Padahal mereka dididik supaya punya kepekaan sosial dan solidaritas. Melihat teman sekelilingnya, sekiranya ada yang gak mampu sebaiknya jangan dilakukan.
Saya selalu pesan sama anak saya
"Jika kamu jajan, kalau mampu traktir semua teman-temanmu, tapi jika tidak jangan sekali-kali jajan sendiri. Jika yang lain tidak jajan kamu juga jangan". Saya ingin melatih kepekaan sosial dan solidaritas pada dirinya
Kalaulah mau mengapresiasi pencapaian anak. Oke lah buat acara intern keluarga, buat pesta 7 hari 7 malam atau kasih hadiah mobil jika mampu gak masalah. Tapi jangan disekolah didepan umum. Biarlah sekolah menjadi tempat yang egaliter. Semua terlihat sederajat tanpa ada sekat-sekat status sosial.

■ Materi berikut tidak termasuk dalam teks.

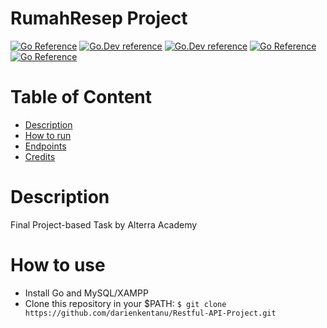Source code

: # RumahResep Project

[![Go Reference](https://pkg.go.dev/badge/golang.org/x/example.svg)](https://pkg.go.dev/golang.org/x/example)
[![Go.Dev reference](https://img.shields.io/badge/gorm-reference-blue?logo=go&logoColor=white)](https://pkg.go.dev/gorm.io/gorm?tab=doc)
[![Go.Dev reference](https://img.shields.io/badge/echo-reference-blue?logo=go&logoColor=white)](https://github.com/labstack/echo)
[![Go Reference](https://img.shields.io/badge/midtrans-reference-blue?logo=Midtrans&logoColor=white)](https://github.com/Midtrans/midtrans-go)
[![Go Reference](https://img.shields.io/badge/gmaps-reference-blue?logo=GMaps&logoColor=white)](https://github.com/googlemaps/google-maps-services-go)


# Table of Content

- [Description](#description)
- [How to run](#how-to-run)
- [Endpoints](#endpoints)
- [Credits](#credits)

# Description
Final Project-based Task by Alterra Academy


# How to use
- Install Go and MySQL/XAMPP
- Clone this repository in your $PATH:
``
$ git clone https://github.com/darienkentanu/Restful-API-Project.git
``
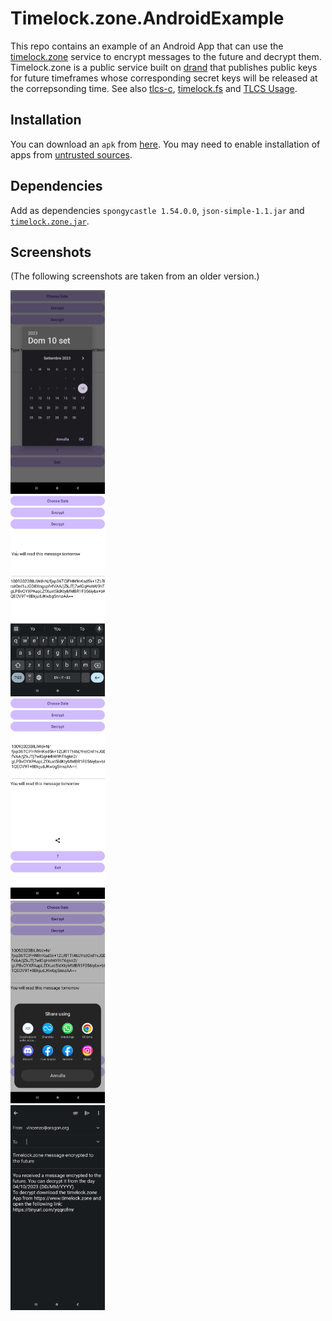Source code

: # Timelock.zone.AndroidExample
This repo contains an example of an Android App that can use the [timelock.zone](https://www.timelock.zone) service to encrypt messages to the future and decrypt them. Timelock.zone is a public service built on [drand](https://drand.love) that publishes public keys for future timeframes whose corresponding secret keys will be released at the correpsonding time.
See also [tlcs-c](https://github.com/aragonzkresearch/tlcs-c/), [timelock.fs](https://github.com/vincenzoiovino/timelock.fs) and [TLCS Usage](https://github.com/aragonzkresearch/tlcs-c/blob/main/examples/howtoencrypt.md).

## Installation
You can download an `apk` from [here](https://github.com/vincenzoiovino/Timelock.zone.AndroidExample/blob/master/timelock.zone.apk). You may need to enable installation of apps from [untrusted sources](https://www.wikihow.com/Allow-Apps-from-Unknown-Sources-on-Android).

## Dependencies
Add as dependencies ``spongycastle 1.54.0.0``, ``json-simple-1.1.jar`` and [``timelock.zone.jar``](https://github.com/vincenzoiovino/TimelockJavaAPI/tree/main). 

## Screenshots
(The following screenshots are taken from an older version.)

<img src="screenshotlock1.jpg" width="30%" height="30%" />
<br>
<img src="screenshotlock2.jpg" width="30%" height="30%" />
<br>
<img src="screenshotlock3.jpg" width="30%" height="30%" />
<br>
<img src="screenshotlock4.jpg" width="30%" height="30%" />
<br>
<img src="screenshotlock5.jpg" width="30%" height="30%" />


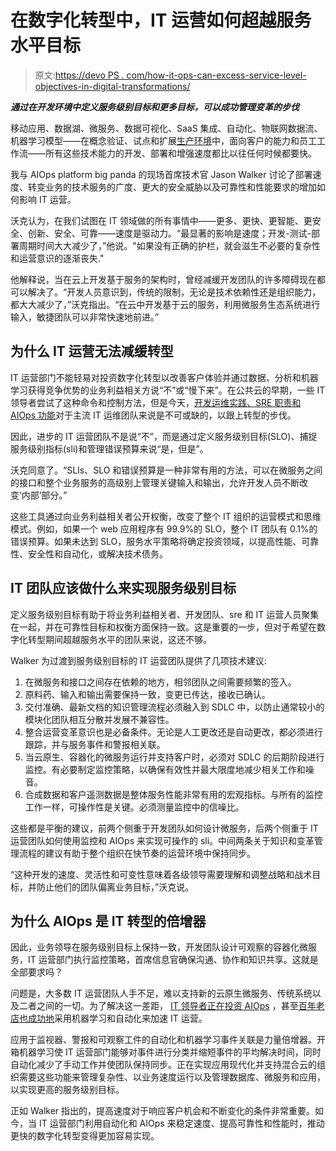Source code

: # 在数字化转型中，IT 运营如何超越服务水平目标

> 原文:[https://devo PS . com/how-it-ops-can-excess-service-level-objectives-in-digital-transformations/](https://devops.com/how-it-ops-can-exceed-service-level-objectives-in-digital-transformations/)

***通过在开发环境中定义服务级别目标和更多目标，可以成功管理变革的步伐***

移动应用、数据湖、微服务、数据可视化、SaaS 集成、自动化、物联网数据流、机器学习模型——在概念验证、试点和扩展[生产环境](https://devops.com/?s=production+environments)中，面向客户的能力和员工工作流——所有这些技术能力的开发、部署和增强速度都比以往任何时候都要快。

我与 AIOps platform big panda 的现场首席技术官 Jason Walker 讨论了部署速度、转变业务的技术服务的广度、更大的安全威胁以及可靠性和性能要求的增加如何影响 IT 运营。

沃克认为，在我们试图在 IT 领域做的所有事情中——更多、更快、更智能、更安全、创新、安全、可靠——速度是驱动力。“最显著的影响是速度；开发-测试-部署周期时间大大减少了，”他说。"如果没有正确的护栏，就会滋生不必要的复杂性和运营意识的逐渐丧失."

他解释说，当在云上开发基于服务的架构时，曾经减缓开发团队的许多障碍现在都可以解决了。“开发人员意识到，传统的限制，无论是技术依赖性还是组织能力，都大大减少了，”沃克指出。“在云中开发基于云的服务，利用微服务生态系统进行输入，敏捷团队可以非常快速地前进。”

## 为什么 IT 运营无法减缓转型

IT 运营部门不能轻易对投资数字化转型以改善客户体验并通过数据、分析和机器学习获得竞争优势的业务利益相关方说“不”或“慢下来”。在公共云的早期，一些 IT 领导者尝试了这种命令和控制方法，但是今天，[开发运维实践、SRE 职责和 AIOps 功能](https://www.bigpanda.io/solutions/devops-and-sre/)对于主流 IT 运维团队来说是不可或缺的，以跟上转型的步伐。

因此，进步的 IT 运营团队不是说“不”，而是通过定义服务级别目标(SLO)、捕捉服务级别指标(sli)和管理错误预算来说“是，但是”。

沃克同意了。“SLIs、SLO 和错误预算是一种非常有用的方法，可以在微服务之间的接口和整个业务服务的高级别上管理关键输入和输出，允许开发人员不断改变‘内部’部分。”

这些工具通过向业务利益相关者公开权衡，改变了整个 IT 组织的运营模式和思维模式。例如，如果一个 web 应用程序有 99.9%的 SLO，整个 IT 团队有 0.1%的错误预算。如果未达到 SLO，服务水平策略将确定投资领域，以提高性能、可靠性、安全性和自动化，或解决技术债务。

## IT 团队应该做什么来实现服务级别目标

定义服务级别目标有助于将业务利益相关者、开发团队、sre 和 IT 运营人员聚集在一起，并在可靠性目标和权衡方面保持一致。这是重要的一步，但对于希望在数字化转型期间超越服务水平的团队来说，这还不够。

Walker 为过渡到服务级别目标的 IT 运营团队提供了几项技术建议:

1.  在微服务和接口之间存在依赖的地方，相邻团队之间需要频繁的签入。
2.  原料药、输入和输出需要保持一致，变更已传达，接收已确认。
3.  交付准确、最新文档的知识管理流程必须融入到 SDLC 中，以防止通常较小的模块化团队相互分散并发展不兼容性。
4.  整合运营变革意识也是必备条件。无论是人工更改还是自动更改，都必须进行跟踪，并与服务事件和警报相关联。
5.  当云原生、容器化的微服务运行并支持客户时，必须对 SDLC 的后期阶段进行监控。有必要制定监控策略，以确保有效性并最大限度地减少相关工作和噪音。
6.  合成数据和客户遥测数据是整体服务性能非常有用的宏观指标。与所有的监控工作一样，可操作性是关键。必须测量监控中的信噪比。

这些都是平衡的建议，前两个侧重于开发团队如何设计微服务，后两个侧重于 IT 运营团队如何使用监控和 AIOps 来实现可操作的 sli。中间两条关于知识和变革管理流程的建议有助于整个组织在快节奏的运营环境中保持同步。

“这种开发的速度、灵活性和可变性意味着各级领导需要理解和调整战略和战术目标，并防止他们的团队偏离业务目标，”沃克说。

## 为什么 AIOps 是 IT 转型的倍增器

因此，业务领导在服务级别目标上保持一致，开发团队设计可观察的容器化微服务，IT 运营部门执行监控策略，首席信息官确保沟通、协作和知识共享。这就是全部要求吗？

问题是，大多数 IT 运营团队人手不足，难以支持新的云原生微服务、传统系统以及二者之间的一切。为了解决这一差距， [IT 领导者正在投资 AIOps](https://blogs.starcio.com/2021/04/lessons-it-leaders-digital-aiops.html) ，甚至[百年老店也成功地](https://blogs.starcio.com/2021/04/enterprises-it-ops-data-aiops.html)采用机器学习和自动化来加速 IT 运营。

应用于监视器、警报和可观察工件的自动化和机器学习事件关联是力量倍增器。开箱机器学习使 IT 运营部门能够对事件进行分类并缩短事件的平均解决时间，同时自动化减少了手动工作并使团队保持同步。正在实现应用现代化并支持混合云的组织需要这些功能来管理复杂性、以业务速度运行以及管理数据库、微服务和应用，以实现更高的服务级别目标。

正如 Walker 指出的，提高速度对于响应客户机会和不断变化的条件非常重要。如今，当 IT 运营部门利用自动化和 AIOps 来稳定速度、提高可靠性和性能时，推动更快的数字化转型变得更加容易实现。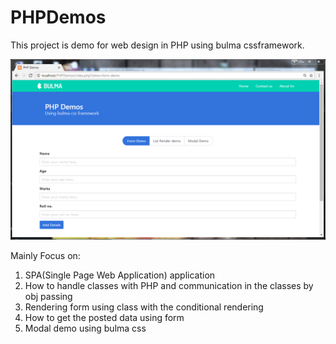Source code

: # PHPDemos
This project is demo for web design in PHP using bulma cssframework.

![basic-features](https://github.com/luckysher/PHPDemos/blob/master/mockup.PNG)

Mainly Focus on:
  1. SPA(Single Page Web Application) application
  2. How to handle classes with PHP and communication in the classes by obj passing
  3. Rendering form using class with the conditional rendering
  4. How to get the posted data using form
  5. Modal demo using bulma css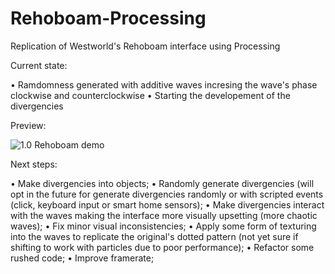 # Rehoboam-Processing
 
Replication of Westworld's Rehoboam interface using Processing

Current state:

• Ramdomness generated with additive waves incresing the wave's phase clockwise and counterclockwise
• Starting the developement of the divergencies

Preview:

![1.0 Rehoboam demo](/Demo/Rehoboam-2021-02-27-17-59-55.gif?)

Next steps:

• Make divergencies into objects;
• Randomly generate divergencies (will opt in the future for generate divergencies randomly or with scripted events (click, keyboard input or smart home sensors);
• Make divergencies interact with the waves making the interface more visually upsetting (more chaotic waves);
• Fix minor visual inconsistencies;
• Apply some form of texturing into the waves to replicate the original's dotted pattern (not yet sure if shifting to work with particles due to poor performance);
• Refactor some rushed code;
• Improve framerate;

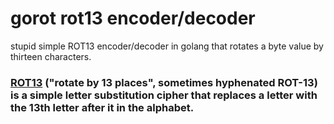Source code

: # gorot rot13 encoder/decoder

stupid simple ROT13 encoder/decoder in golang that rotates a byte value by thirteen characters.

### [ROT13][rot13] ("rotate by 13 places", sometimes hyphenated ROT-13) is a simple letter substitution cipher that replaces a letter with the 13th letter after it in the alphabet. 

[rot13]: https://en.wikipedia.org/wiki/ROT13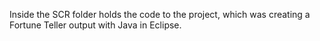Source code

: Inside the SCR folder holds the code to the project, which was creating a Fortune Teller output with Java in Eclipse. 
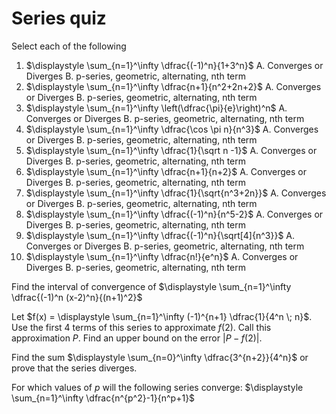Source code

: # Series quiz


Select each of the following

1.  $\displaystyle  \sum_{n=1}^\infty \dfrac{(-1)^n}{1+3^n}$
  A.  Converges or Diverges
  B.  p-series, geometric, alternating, nth term
1.  $\displaystyle \sum_{n=1}^\infty \dfrac{n+1}{n^2+2n+2}$
  A.  Converges or Diverges
  B.  p-series, geometric, alternating, nth term
1.  $\displaystyle \sum_{n=1}^\infty \left(\dfrac{\pi}{e}\right)^n$
  A.  Converges or Diverges
  B.  p-series, geometric, alternating, nth term
1.  $\displaystyle \sum_{n=1}^\infty \dfrac{\cos \pi n}{n^3}$
  A.  Converges or Diverges
  B.  p-series, geometric, alternating, nth term
1.  $\displaystyle \sum_{n=1}^\infty \dfrac{1}{\sqrt n -1}$
  A.  Converges or Diverges
  B.  p-series, geometric, alternating, nth term
1.  $\displaystyle \sum_{n=1}^\infty \dfrac{n+1}{n+2}$
  A.  Converges or Diverges
  B.  p-series, geometric, alternating, nth term
1.  $\displaystyle \sum_{n=1}^\infty \dfrac{1}{\sqrt{n^3+2n}}$
  A.  Converges or Diverges
  B.  p-series, geometric, alternating, nth term
1.  $\displaystyle \sum_{n=1}^\infty \dfrac{(-1)^n}{n^5-2}$
  A.  Converges or Diverges
  B.  p-series, geometric, alternating, nth term
1.  $\displaystyle \sum_{n=1}^\infty \dfrac{(-1)^n}{\sqrt[4]{n^3}}$
  A.  Converges or Diverges
  B.  p-series, geometric, alternating, nth term
1.  $\displaystyle \sum_{n=1}^\infty \dfrac{n!}{e^n}$
  A.  Converges or Diverges
  B.  p-series, geometric, alternating, nth term

Find the interval of convergence of $\displaystyle \sum_{n=1}^\infty \dfrac{(-1)^n (x-2)^n}{(n+1)^2}$

Let $f(x) = \displaystyle \sum_{n=1}^\infty (-1)^{n+1} \dfrac{1}{4^n \; n}$. Use the first 4 terms of this series to approximate $f(2)$. Call this approximation $P$. Find an upper bound on the error $|P - f(2)|$.


Find the sum $\displaystyle \sum_{n=0}^\infty \dfrac{3^{n+2}}{4^n}$ or prove that the series diverges.

For which values of $p$ will the following series converge: $\displaystyle \sum_{n=1}^\infty \dfrac{n^{p^2}-1}{n^p+1}$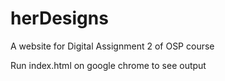 # herDesigns
A website for Digital Assignment 2 of OSP course


Run index.html on google chrome to see output
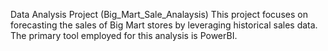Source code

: Data Analysis Project (Big_Mart_Sale_Analaysis)
This project focuses on forecasting the sales of Big Mart stores by leveraging historical sales data. The primary tool employed for this analysis is PowerBI.

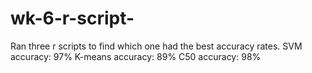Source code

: # wk-6-r-script-
Ran three r scripts to find which one had the best accuracy rates.
SVM accuracy: 97%
K-means accuracy: 89%
C50 accuracy: 98%
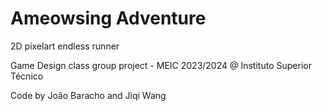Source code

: # Ameowsing Adventure
2D pixelart endless runner

Game Design class group project - MEIC 2023/2024 @ Instituto Superior Técnico

Code by João Baracho and Jiqi Wang
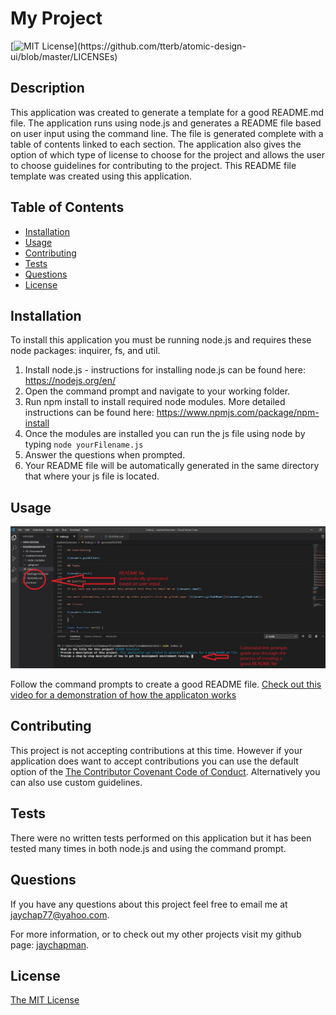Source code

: # My Project
[![MIT License](https://img.shields.io/apm/l/atomic-design-ui.svg?)](https://github.com/tterb/atomic-design-ui/blob/master/LICENSEs)

## Description 

This application was created to generate a template for a good README.md file. The application runs using node.js and generates a README file based on user input using the command line. The file is generated complete with a table of contents linked to each section. The application also gives the option of which type of license to choose for the project and allows the user to choose guidelines for contributing to the project. This README file template was created using this application.

## Table of Contents

* [Installation](#installation)
* [Usage](#usage)
* [Contributing](#Contributing)
* [Tests](#Tests)
* [Questions](#Questions)
* [License](#license)

## Installation

To install this application you must be running node.js and requires these node packages: inquirer, fs, and util.

1. Install node.js - instructions for installing node.js can be found here: https://nodejs.org/en/
2. Open the command prompt and navigate to your working folder.
3. Run npm install to install required node modules. More detailed instructions can be found here: https://www.npmjs.com/package/npm-install
4. Once the modules are installed you can run the js file using node by typing `node yourFilename.js`
5. Answer the questions when prompted.
6. Your README file will be automatically generated in the same directory that where your js file is located.

## Usage

![screenshot](assets/img/screenshot2.jpg)

Follow the command prompts to create a good README file. [Check out this video for a demonstration of how the applicaton works](https://youtu.be/O1diJB13y6w)


## Contributing

This project is not accepting contributions at this time. However if your application does want to accept contributions you can use the default option of the [The Contributor Covenant Code of Conduct](https://www.contributor-covenant.org/version/2/0/code_of_conduct/). Alternatively you can also use custom guidelines.

## Tests

There were no written tests performed on this application but it has been tested many times in both node.js and using the command prompt.

## Questions

If you have any questions about this project feel free to email me at jaychap77@yahoo.com. 

For more information, or to check out my other projects visit my github page: [jaychapman](https://github.com/jaychapman).

## License

[The MIT License](https://opensource.org/licenses/MIT)
  
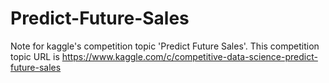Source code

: # Predict-Future-Sales
Note for kaggle's competition topic 'Predict Future Sales'. This competition topic URL is https://www.kaggle.com/c/competitive-data-science-predict-future-sales
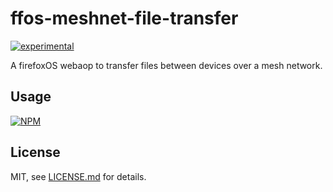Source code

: # ffos-meshnet-file-transfer

[![experimental](http://badges.github.io/stability-badges/dist/experimental.svg)](http://github.com/badges/stability-badges)

A firefoxOS webaop to transfer files between devices over a mesh network.

## Usage

[![NPM](https://nodei.co/npm/ffos-meshnet-file-transfer.png)](https://nodei.co/npm/ffos-meshnet-file-transfer/)

## License

MIT, see [LICENSE.md](http://github.com/bunnybones1/ffos-meshnet-file-transfer/blob/master/LICENSE.md) for details.
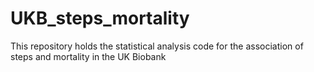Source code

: # UKB_steps_mortality
This repository holds the statistical analysis code for the association of steps and mortality in the UK Biobank
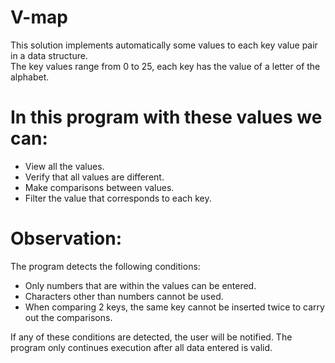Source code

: # V-map

This solution implements automatically some values to each key value pair in a data structure.  
The key values range from 0 to 25, each key has the value of a letter of the alphabet.  

# In this program with these values we can:  

  - View all the values.  
  - Verify that all values are different.  
  - Make comparisons between values.  
  - Filter the value that corresponds to each key.  

# Observation:  
The program detects the following conditions:  

 - Only numbers that are within the values can be entered.  
 - Characters other than numbers cannot be used.  
 - When comparing 2 keys, the same key cannot be inserted twice to carry out the comparisons.  
 
 If any of these conditions are detected, the user will be notified. The program only continues execution after all data entered is valid.
 



  
  
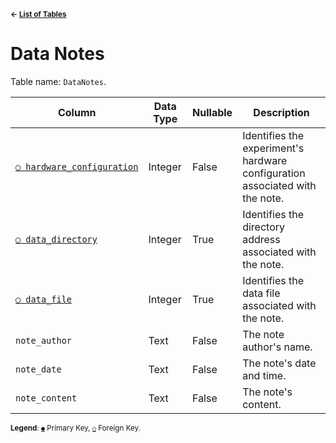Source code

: <sup>**← [List of Tables](schema.md)**</sup>

# Data Notes

Table name: `DataNotes`. 

| Column                                                   | Data Type | Nullable | Description                                                                  |
| -------------------------------------------------------- | --------- | -------- | ---------------------------------------------------------------------------- |
| [`○ hardware_configuration`](hardware_configurations.md) | Integer   | False    | Identifies the experiment's hardware configuration associated with the note. |
| [`○ data_directory`](data_directories.md)                | Integer   | True     | Identifies the directory address associated with the note.                   |
| [`○ data_file`](data_types.md)                           | Integer   | True     | Identifies the data file associated with the note.                           |
| `note_author`                                            | Text      | False    | The note author's name.                                                      |
| `note_date`                                              | Text      | False    | The note's date and time.                                                    |
| `note_content`                                           | Text      | False    | The note's content.                                                          |

<sup>**Legend**: [`●`](data_notes.md) Primary Key, [`○`](data_notes.md) Foreign Key.</sup>
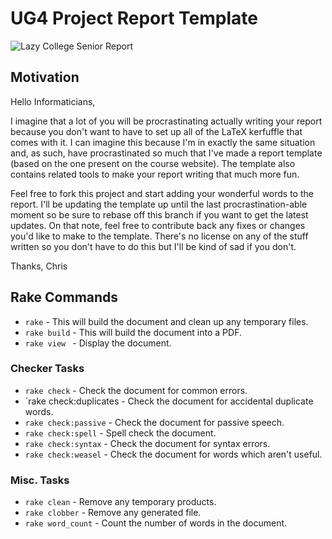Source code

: # UG4 Project Report Template

![Lazy College Senior Report](http://i.qkme.me/35g76w.jpg)

## Motivation

Hello Informaticians,

I imagine that a lot of you will be procrastinating actually writing your report because you don't want to have to set up all of the LaTeX kerfuffle that comes with it. I can imagine this because I'm in exactly the same situation and, as such, have procrastinated so much that I've made a report template (based on the one present on the course website). The template also contains related tools to make your report writing that much more fun.

Feel free to fork this project and start adding your wonderful words to the report. I'll be updating the template up until the last procrastination-able moment so be sure to rebase off this branch if you want to get the latest updates. On that note, feel free to contribute back any fixes or changes you'd like to make to the template. There's no license on any of the stuff written so you don't have to do this but I'll be kind of sad if you don't.

Thanks,
Chris

## Rake Commands

* `rake` - This will build the document and clean up any temporary files.
* `rake build` - This will build the document into a PDF.
* `rake view ` - Display the document.

### Checker Tasks

* `rake check` - Check the document for common errors.
* `rake check:duplicates - Check the document for accidental duplicate words.
* `rake check:passive` - Check the document for passive speech.
* `rake check:spell` - Spell check the document.
* `rake check:syntax` - Check the document for syntax errors.
* `rake check:weasel` - Check the document for words which aren't useful.

### Misc. Tasks

* `rake clean` - Remove any temporary products.
* `rake clobber` - Remove any generated file.
* `rake word_count` - Count the number of words in the document.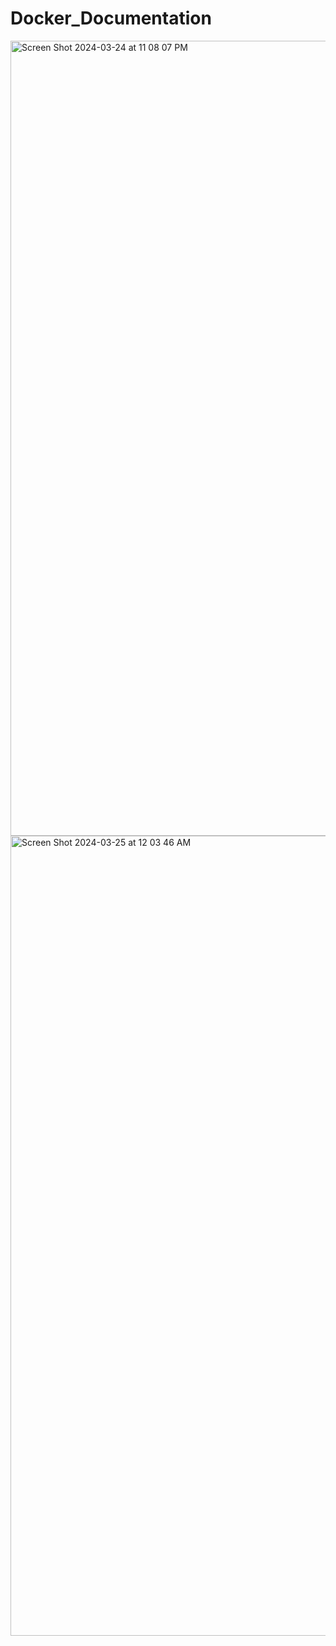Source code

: # Docker_Documentation

<img width="1272" alt="Screen Shot 2024-03-24 at 11 08 07 PM" src="https://github.com/rwrw123/Docker_Documentation/assets/113308286/e0665dc1-19f1-40c6-95bb-5911848f9777">

<img width="1280" alt="Screen Shot 2024-03-25 at 12 03 46 AM" src="https://github.com/rwrw123/Docker_Documentation/assets/113308286/54c8c123-e82d-449d-a90c-421f300cdd51">

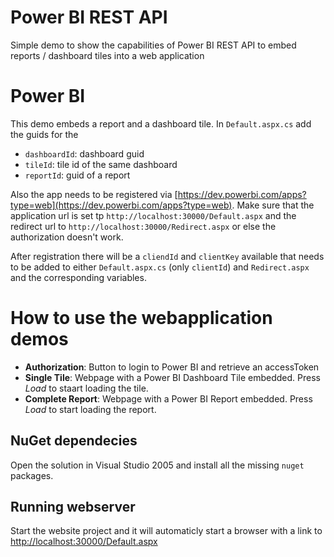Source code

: # Power BI REST API

Simple demo to show the capabilities of Power BI REST API to embed reports / dashboard tiles into a web application

# Power BI
This demo embeds a report and a dashboard tile. In `Default.aspx.cs` add the guids for the

- `dashboardId`: dashboard guid
- `tileId`: tile id of the same dashboard
- `reportId`: guid of a report

Also the app needs to be registered via [https://dev.powerbi.com/apps?type=web](https://dev.powerbi.com/apps?type=web).
Make sure that the application url is set tp `http://localhost:30000/Default.aspx`
and the redirect url to `http://localhost:30000/Redirect.aspx` or else the authorization doesn't work.

After registration there will be a `cliendId` and `clientKey` available that needs to be
added to either `Default.aspx.cs` (only `clientId`) and `Redirect.aspx` and the corresponding variables. 

# How to use the webapplication demos

- **Authorization**: Button to login to Power BI and retrieve an accessToken
- **Single Tile**: Webpage with a Power BI Dashboard Tile embedded. Press *Load* to staart loading the tile. 
- **Complete Report**: Webpage with a Power BI Report embedded. Press *Load* to start loading the report.

## NuGet dependecies
Open the solution in Visual Studio 2005 and install all the missing `nuget` packages.

## Running webserver
Start the website project and it will automaticly start a browser with a link to [http://localhost:30000/Default.aspx](http://localhost:30000/Default.aspx)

Ini adalah dunia pendidikan yang bukan hanya melatih anak kecakapan secara akademis tapi melatih kepekaan sosial dan kesederhanaan, sesuai dengan palsafah Pancasila, ini malah memperlihatkan pola hidup hedonis dan pamer. Seakan sekolah yang pesta wisudanya paling gelamor dan meriah itulah sekolah pavorit, urusan perestasi jadi no 27.
Serius! Sedih melihat dunia pendidikan saat ini anak kecil sudah pakai toga.(H)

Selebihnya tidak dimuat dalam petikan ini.